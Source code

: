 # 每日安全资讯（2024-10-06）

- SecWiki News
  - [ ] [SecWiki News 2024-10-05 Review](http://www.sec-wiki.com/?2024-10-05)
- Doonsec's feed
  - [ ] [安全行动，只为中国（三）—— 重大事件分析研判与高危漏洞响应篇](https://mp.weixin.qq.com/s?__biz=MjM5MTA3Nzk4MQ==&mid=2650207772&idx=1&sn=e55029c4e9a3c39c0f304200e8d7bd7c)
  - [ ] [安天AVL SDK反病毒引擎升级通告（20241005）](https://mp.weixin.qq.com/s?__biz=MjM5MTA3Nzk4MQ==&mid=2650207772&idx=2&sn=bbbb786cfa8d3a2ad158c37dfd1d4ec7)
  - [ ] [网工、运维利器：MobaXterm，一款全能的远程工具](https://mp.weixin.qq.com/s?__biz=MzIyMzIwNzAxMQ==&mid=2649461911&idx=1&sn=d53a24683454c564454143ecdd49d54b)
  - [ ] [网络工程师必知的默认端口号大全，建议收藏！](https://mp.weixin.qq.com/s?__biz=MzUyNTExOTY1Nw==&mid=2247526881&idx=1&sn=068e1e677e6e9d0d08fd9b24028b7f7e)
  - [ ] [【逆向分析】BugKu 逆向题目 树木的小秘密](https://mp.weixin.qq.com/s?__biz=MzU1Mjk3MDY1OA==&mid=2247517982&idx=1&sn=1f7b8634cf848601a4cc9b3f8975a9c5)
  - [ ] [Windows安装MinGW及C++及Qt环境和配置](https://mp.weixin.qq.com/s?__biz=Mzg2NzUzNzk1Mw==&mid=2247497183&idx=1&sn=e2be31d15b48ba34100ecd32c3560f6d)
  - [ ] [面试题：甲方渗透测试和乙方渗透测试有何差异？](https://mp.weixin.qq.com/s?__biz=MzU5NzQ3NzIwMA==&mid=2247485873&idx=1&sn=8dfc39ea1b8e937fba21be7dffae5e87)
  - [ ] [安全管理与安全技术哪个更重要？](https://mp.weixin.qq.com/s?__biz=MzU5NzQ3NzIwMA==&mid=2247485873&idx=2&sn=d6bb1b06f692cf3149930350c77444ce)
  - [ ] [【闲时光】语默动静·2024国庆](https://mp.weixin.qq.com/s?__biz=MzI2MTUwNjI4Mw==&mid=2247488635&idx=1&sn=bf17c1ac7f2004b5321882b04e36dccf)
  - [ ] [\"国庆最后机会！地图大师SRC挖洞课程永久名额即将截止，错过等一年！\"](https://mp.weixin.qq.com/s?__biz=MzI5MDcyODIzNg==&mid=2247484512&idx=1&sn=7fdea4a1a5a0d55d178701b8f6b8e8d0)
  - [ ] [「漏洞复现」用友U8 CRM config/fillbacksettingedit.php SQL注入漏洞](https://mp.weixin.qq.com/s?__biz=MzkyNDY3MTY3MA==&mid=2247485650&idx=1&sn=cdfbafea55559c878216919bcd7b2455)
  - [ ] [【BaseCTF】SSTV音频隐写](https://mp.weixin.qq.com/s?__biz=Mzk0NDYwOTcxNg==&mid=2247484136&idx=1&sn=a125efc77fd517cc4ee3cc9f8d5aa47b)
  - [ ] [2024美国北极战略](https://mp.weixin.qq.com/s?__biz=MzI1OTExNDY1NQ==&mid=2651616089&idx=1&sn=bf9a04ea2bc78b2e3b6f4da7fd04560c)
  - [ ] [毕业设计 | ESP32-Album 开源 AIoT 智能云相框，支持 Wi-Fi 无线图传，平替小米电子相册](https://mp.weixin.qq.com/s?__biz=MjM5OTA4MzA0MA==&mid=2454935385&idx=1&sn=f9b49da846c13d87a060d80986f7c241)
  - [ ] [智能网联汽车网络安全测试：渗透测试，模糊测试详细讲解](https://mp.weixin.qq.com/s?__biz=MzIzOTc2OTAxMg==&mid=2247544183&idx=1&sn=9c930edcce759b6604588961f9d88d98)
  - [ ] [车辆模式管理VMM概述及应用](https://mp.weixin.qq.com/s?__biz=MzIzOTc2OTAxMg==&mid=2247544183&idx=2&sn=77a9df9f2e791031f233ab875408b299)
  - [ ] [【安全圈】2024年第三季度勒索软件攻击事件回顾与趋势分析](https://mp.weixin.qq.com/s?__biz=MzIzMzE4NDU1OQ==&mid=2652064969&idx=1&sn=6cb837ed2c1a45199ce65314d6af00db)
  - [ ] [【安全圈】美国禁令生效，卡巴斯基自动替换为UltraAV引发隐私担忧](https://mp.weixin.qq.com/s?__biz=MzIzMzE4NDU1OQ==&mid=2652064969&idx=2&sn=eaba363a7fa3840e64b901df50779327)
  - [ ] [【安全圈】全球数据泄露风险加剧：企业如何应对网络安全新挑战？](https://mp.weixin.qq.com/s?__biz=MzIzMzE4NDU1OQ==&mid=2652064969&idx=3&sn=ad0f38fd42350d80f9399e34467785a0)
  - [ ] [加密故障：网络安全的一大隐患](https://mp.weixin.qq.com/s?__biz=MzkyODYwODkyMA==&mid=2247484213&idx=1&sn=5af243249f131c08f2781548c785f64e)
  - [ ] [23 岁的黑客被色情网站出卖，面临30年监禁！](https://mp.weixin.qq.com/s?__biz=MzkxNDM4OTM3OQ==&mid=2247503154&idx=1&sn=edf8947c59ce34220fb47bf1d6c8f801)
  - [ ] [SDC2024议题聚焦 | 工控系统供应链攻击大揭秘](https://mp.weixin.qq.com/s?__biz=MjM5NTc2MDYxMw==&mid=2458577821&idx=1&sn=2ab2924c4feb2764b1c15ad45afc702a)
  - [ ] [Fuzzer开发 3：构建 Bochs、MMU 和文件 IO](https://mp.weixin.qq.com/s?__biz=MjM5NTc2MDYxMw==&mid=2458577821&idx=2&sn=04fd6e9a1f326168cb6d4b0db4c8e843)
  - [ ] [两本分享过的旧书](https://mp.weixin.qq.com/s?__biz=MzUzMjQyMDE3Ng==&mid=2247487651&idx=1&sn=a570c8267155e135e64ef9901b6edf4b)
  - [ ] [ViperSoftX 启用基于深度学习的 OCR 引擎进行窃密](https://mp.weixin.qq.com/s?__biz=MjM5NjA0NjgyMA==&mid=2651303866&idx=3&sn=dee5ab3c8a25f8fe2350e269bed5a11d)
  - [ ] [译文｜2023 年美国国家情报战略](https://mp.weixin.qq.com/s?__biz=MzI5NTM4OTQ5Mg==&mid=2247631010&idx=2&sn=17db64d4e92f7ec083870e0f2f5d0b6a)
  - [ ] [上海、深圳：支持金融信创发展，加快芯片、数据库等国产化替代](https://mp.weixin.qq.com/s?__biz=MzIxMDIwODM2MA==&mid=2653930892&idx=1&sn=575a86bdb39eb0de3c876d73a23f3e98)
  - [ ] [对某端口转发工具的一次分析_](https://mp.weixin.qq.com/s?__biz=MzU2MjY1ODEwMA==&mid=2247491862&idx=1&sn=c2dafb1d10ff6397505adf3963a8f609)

**WHAT THE TASK REQUIRES**
In full and unchanged, repeat the data above.

**EXERCISE ANSWER**
Source code

: # 每日安全资讯（2024-10-06）

- SecWiki News
  - [ ] [SecWiki News 2024-10-05 Review](http://www.sec-wiki.com/?2024-10-05)
- Doonsec's feed
  - [ ] [安全行动，只为中国（三）—— 重大事件分析研判与高危漏洞响应篇](https://mp.weixin.qq.com/s?__biz=MjM5MTA3Nzk4MQ==&mid=2650207772&idx=1&sn=e55029c4e9a3c39c0f304200e8d7bd7c)
  - [ ] [安天AVL SDK反病毒引擎升级通告（20241005）](https://mp.weixin.qq.com/s?__biz=MjM5MTA3Nzk4MQ==&mid=2650207772&idx=2&sn=bbbb786cfa8d3a2ad158c37dfd1d4ec7)
  - [ ] [网工、运维利器：MobaXterm，一款全能的远程工具](https://mp.weixin.qq.com/s?__biz=MzIyMzIwNzAxMQ==&mid=2649461911&idx=1&sn=d53a24683454c564454143ecdd49d54b)
  - [ ] [网络工程师必知的默认端口号大全，建议收藏！](https://mp.weixin.qq.com/s?__biz=MzUyNTExOTY1Nw==&mid=2247526881&idx=1&sn=068e1e677e6e9d0d08fd9b24028b7f7e)
  - [ ] [【逆向分析】BugKu 逆向题目 树木的小秘密](https://mp.weixin.qq.com/s?__biz=MzU1Mjk3MDY1OA==&mid=2247517982&idx=1&sn=1f7b8634cf848601a4cc9b3f8975a9c5)
  - [ ] [Windows安装MinGW及C++及Qt环境和配置](https://mp.weixin.qq.com/s?__biz=Mzg2NzUzNzk1Mw==&mid=2247497183&idx=1&sn=e2be31d15b48ba34100ecd32c3560f6d)
  - [ ] [面试题：甲方渗透测试和乙方渗透测试有何差异？](https://mp.weixin.qq.com/s?__biz=MzU5NzQ3NzIwMA==&mid=2247485873&idx=1&sn=8dfc39ea1b8e937fba21be7dffae5e87)
  - [ ] [安全管理与安全技术哪个更重要？](https://mp.weixin.qq.com/s?__biz=MzU5NzQ3NzIwMA==&mid=2247485873&idx=2&sn=d6bb1b06f692cf3149930350c77444ce)
  - [ ] [【闲时光】语默动静·2024国庆](https://mp.weixin.qq.com/s?__biz=MzI2MTUwNjI4Mw==&mid=2247488635&idx=1&sn=bf17c1ac7f2004b5321882b04e36dccf)
  - [ ] [\"国庆最后机会！地图大师SRC挖洞课程永久名额即将截止，错过等一年！\"](https://mp.weixin.qq.com/s?__biz=MzI5MDcyODIzNg==&mid=2247484512&idx=1&sn=7fdea4a1a5a0d55d178701b8f6b8e8d0)
  - [ ] [「漏洞复现」用友U8 CRM config/fillbacksettingedit.php SQL注入漏洞](https://mp.weixin.qq.com/s?__biz=MzkyNDY3MTY3MA==&mid=2247485650&idx=1&sn=cdfbafea55559c878216919bcd7b2455)
  - [ ] [【BaseCTF】SSTV音频隐写](https://mp.weixin.qq.com/s?__biz=Mzk0NDYwOTcxNg==&mid=2247484136&idx=1&sn=a125efc77fd517cc4ee3cc9f8d5aa47b)
  - [ ] [2024美国北极战略](https://mp.weixin.qq.com/s?__biz=MzI1OTExNDY1NQ==&mid=2651616089&idx=1&sn=bf9a04ea2bc78b2e3b6f4da7fd04560c)
  - [ ] [毕业设计 | ESP32-Album 开源 AIoT 智能云相框，支持 Wi-Fi 无线图传，平替小米电子相册](https://mp.weixin.qq.com/s?__biz=MjM5OTA4MzA0MA==&mid=2454935385&idx=1&sn=f9b49da846c13d87a060d80986f7c241)
  - [ ] [智能网联汽车网络安全测试：渗透测试，模糊测试详细讲解](https://mp.weixin.qq.com/s?__biz=MzIzOTc2OTAxMg==&mid=2247544183&idx=1&sn=9c930edcce759b6604588961f9d88d98)
  - [ ] [车辆模式管理VMM概述及应用](https://mp.weixin.qq.com/s?__biz=MzIzOTc2OTAxMg==&mid=2247544183&idx=2&sn=77a9df9f2e791031f233ab875408b299)
  - [ ] [【安全圈】2024年第三季度勒索软件攻击事件回顾与趋势分析](https://mp.weixin.qq.com/s?__biz=MzIzMzE4NDU1OQ==&mid=2652064969&idx=1&sn=6cb837ed2c1a45199ce65314d6af00db)
  - [ ] [【安全圈】美国禁令生效，卡巴斯基自动替换为UltraAV引发隐私担忧](https://mp.weixin.qq.com/s?__biz=MzIzMzE4NDU1OQ==&mid=2652064969&idx=2&sn=eaba363a7fa3840e64b901df50779327)
  - [ ] [【安全圈】全球数据泄露风险加剧：企业如何应对网络安全新挑战？](https://mp.weixin.qq.com/s?__biz=MzIzMzE4NDU1OQ==&mid=2652064969&idx=3&sn=ad0f38fd42350d80f9399e34467785a0)
  - [ ] [加密故障：网络安全的一大隐患](https://mp.weixin.qq.com/s?__biz=MzkyODYwODkyMA==&mid=2247484213&idx=1&sn=5af243249f131c08f2781548c785f64e)
  - [ ] [23 岁的黑客被色情网站出卖，面临30年监禁！](https://mp.weixin.qq.com/s?__biz=MzkxNDM4OTM3OQ==&mid=2247503154&idx=1&sn=edf8947c59ce34220fb47bf1d6c8f801)
  - [ ] [SDC2024议题聚焦 | 工控系统供应链攻击大揭秘](https://mp.weixin.qq.com/s?__biz=MjM5NTc2MDYxMw==&mid=2458577821&idx=1&sn=2ab2924c4feb2764b1c15ad45afc702a)
  - [ ] [Fuzzer开发 3：构建 Bochs、MMU 和文件 IO](https://mp.weixin.qq.com/s?__biz=MjM5NTc2MDYxMw==&mid=2458577821&idx=2&sn=04fd6e9a1f326168cb6d4b0db4c8e843)
  - [ ] [两本分享过的旧书](https://mp.weixin.qq.com/s?__biz=MzUzMjQyMDE3Ng==&mid=2247487651&idx=1&sn=a570c8267155e135e64ef9901b6edf4b)
  - [ ] [ViperSoftX 启用基于深度学习的 OCR 引擎进行窃密](https://mp.weixin.qq.com/s?__biz=MjM5NjA0NjgyMA==&mid=2651303866&idx=3&sn=dee5ab3c8a25f8fe2350e269bed5a11d)
  - [ ] [译文｜2023 年美国国家情报战略](https://mp.weixin.qq.com/s?__biz=MzI5NTM4OTQ5Mg==&mid=2247631010&idx=2&sn=17db64d4e92f7ec083870e0f2f5d0b6a)
  - [ ] [上海、深圳：支持金融信创发展，加快芯片、数据库等国产化替代](https://mp.weixin.qq.com/s?__biz=MzIxMDIwODM2MA==&mid=2653930892&idx=1&sn=575a86bdb39eb0de3c876d73a23f3e98)
  - [ ] [对某端口转发工具的一次分析_](https://mp.weixin.qq.com/s?__biz=MzU2MjY1ODEwMA==&mid=2247491862&idx=1&sn=c2dafb1d10ff6397505adf3963a8f609)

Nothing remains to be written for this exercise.